Diakonia network bolstering the efforts of small Brazilian organizations

Rede de Diaconia members plan actions for 2015 after closing the 2014 year with positive results. Photo: FLD
Rede de Diaconia members plan actions for 2015 after closing the 2014 year with positive results. Photo: FLD

“Networking is one of the traits of vital ministry”

RIO DE JANEIRO, Brazil/GENEVA – 23 July 2015 (LWI) - A Lutheran foundation in Brazil is weaving together a group of small diaconal institutions to create a network that will enable its members to become stronger and better resourced.

By connecting some 60 social organizations under the umbrella of Rede de Diaconia – or the Diakonia Network – the Lutheran Foundation of Diakonia (FLD) believes members will collectively reach more people, particularly woman and youth, than they would do alone.

The FLD is the diaconal arm of the Evangelical Church of the Lutheran Confession in Brazil. The goal of Rede de Diaconia is to enhance diaconal work in Brazil, a country in which a large number of small institutions often work in isolation or without the support of a larger body.

“As the network supports 60 institutions, over 1000 people must be more or less directly linked to it,” the Lutheran World Federation Secretary for Project Coordination and Monitoring, Ilona Dorji, says.

According to the Executive Secretary of the FLD, Cibele Kuss, networking is one of the traits of vital ministry. “Supportive relationships between churches and organizations with a purpose help bring focus to diaconal work through group learning, mutual coaching and opportunities to discover new perspectives with like-hearted community players.”

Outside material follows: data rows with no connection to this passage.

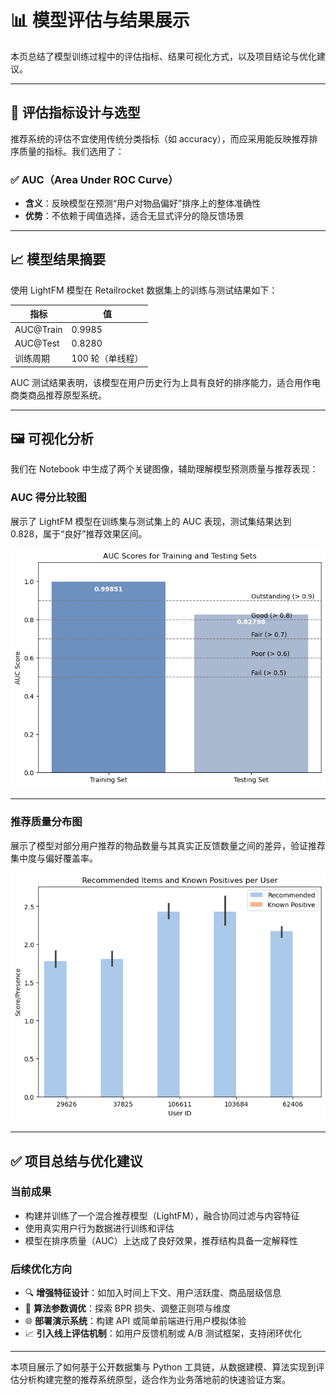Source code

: # 📊 模型评估与结果展示

本页总结了模型训练过程中的评估指标、结果可视化方式，以及项目结论与优化建议。

---

## 🎯 评估指标设计与选型

推荐系统的评估不宜使用传统分类指标（如 accuracy），而应采用能反映推荐排序质量的指标。我们选用了：

### ✅ AUC（Area Under ROC Curve）

- **含义**：反映模型在预测“用户对物品偏好”排序上的整体准确性
- **优势**：不依赖于阈值选择，适合无显式评分的隐反馈场景

---

## 📈 模型结果摘要

使用 LightFM 模型在 Retailrocket 数据集上的训练与测试结果如下：

| 指标         | 值          |
|--------------|-------------|
| AUC@Train    | 0.9985      |
| AUC@Test     | 0.8280      |
| 训练周期     | 100 轮（单线程） |

AUC 测试结果表明，该模型在用户历史行为上具有良好的排序能力，适合用作电商类商品推荐原型系统。

---

## 🖼 可视化分析

我们在 Notebook 中生成了两个关键图像，辅助理解模型预测质量与推荐表现：

### AUC 得分比较图

展示了 LightFM 模型在训练集与测试集上的 AUC 表现，测试集结果达到 0.828，属于“良好”推荐效果区间。

![AUC Scores](./assets/output_57_0.png)

---

### 推荐质量分布图

展示了模型对部分用户推荐的物品数量与其真实正反馈数量之间的差异，验证推荐集中度与偏好覆盖率。

![Recommendation Quality](./assets/output_59_2.png)

---

## ✅ 项目总结与优化建议

### 当前成果

- 构建并训练了一个混合推荐模型（LightFM），融合协同过滤与内容特征
- 使用真实用户行为数据进行训练和评估
- 模型在排序质量（AUC）上达成了良好效果，推荐结构具备一定解释性

### 后续优化方向

- 🔍 **增强特征设计**：如加入时间上下文、用户活跃度、商品层级信息
- 🧠 **算法参数调优**：探索 BPR 损失、调整正则项与维度
- 🌐 **部署演示系统**：构建 API 或简单前端进行用户模拟体验
- 📈 **引入线上评估机制**：如用户反馈机制或 A/B 测试框架，支持闭环优化

---

本项目展示了如何基于公开数据集与 Python 工具链，从数据建模、算法实现到评估分析构建完整的推荐系统原型，适合作为业务落地前的快速验证方案。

Areas of concern include human rights and gender equality

Human rights, gender equality, support to the disabled and elderly, as well as food security are the network’s main areas of interest.

“Rede de Diaconia aims to serve Brazilian society through a system of support, monitoring, evaluation and better coordination of diaconal projects,” Dorji said. It reaches beyond Lutheran confessional boundaries to address issues such as human rights, domestic and social violence, indigenous rights and food security and sovereignty. In such a geographically large country, the network comes into its own in strengthening diaconal work and collaboration, she said.

The LWF has supported Rede de Diaconia for three years. Since the creation of the network, at least 10 new organizations have joined each year.

During the first phase, from 2013 to 2015, the network was set up and promoted amongst diaconal institutions. It created training programs, particularly for women and youth, built a website and formed a partnership between FLD, two regional groups and the Gender Research Group of the tertiary education institute Faculdades EST.

The network is expected to expand and reinforce its significance as an organization for supporting and connecting diaconal institutions. The concept of diakonia networks could be replicated in other regions or countries, Dorji said.

Through joint activities and more workshops and seminars, the network wants to strengthen the role of youth.

The second phase of Rede de Diaconia is expected to start next year.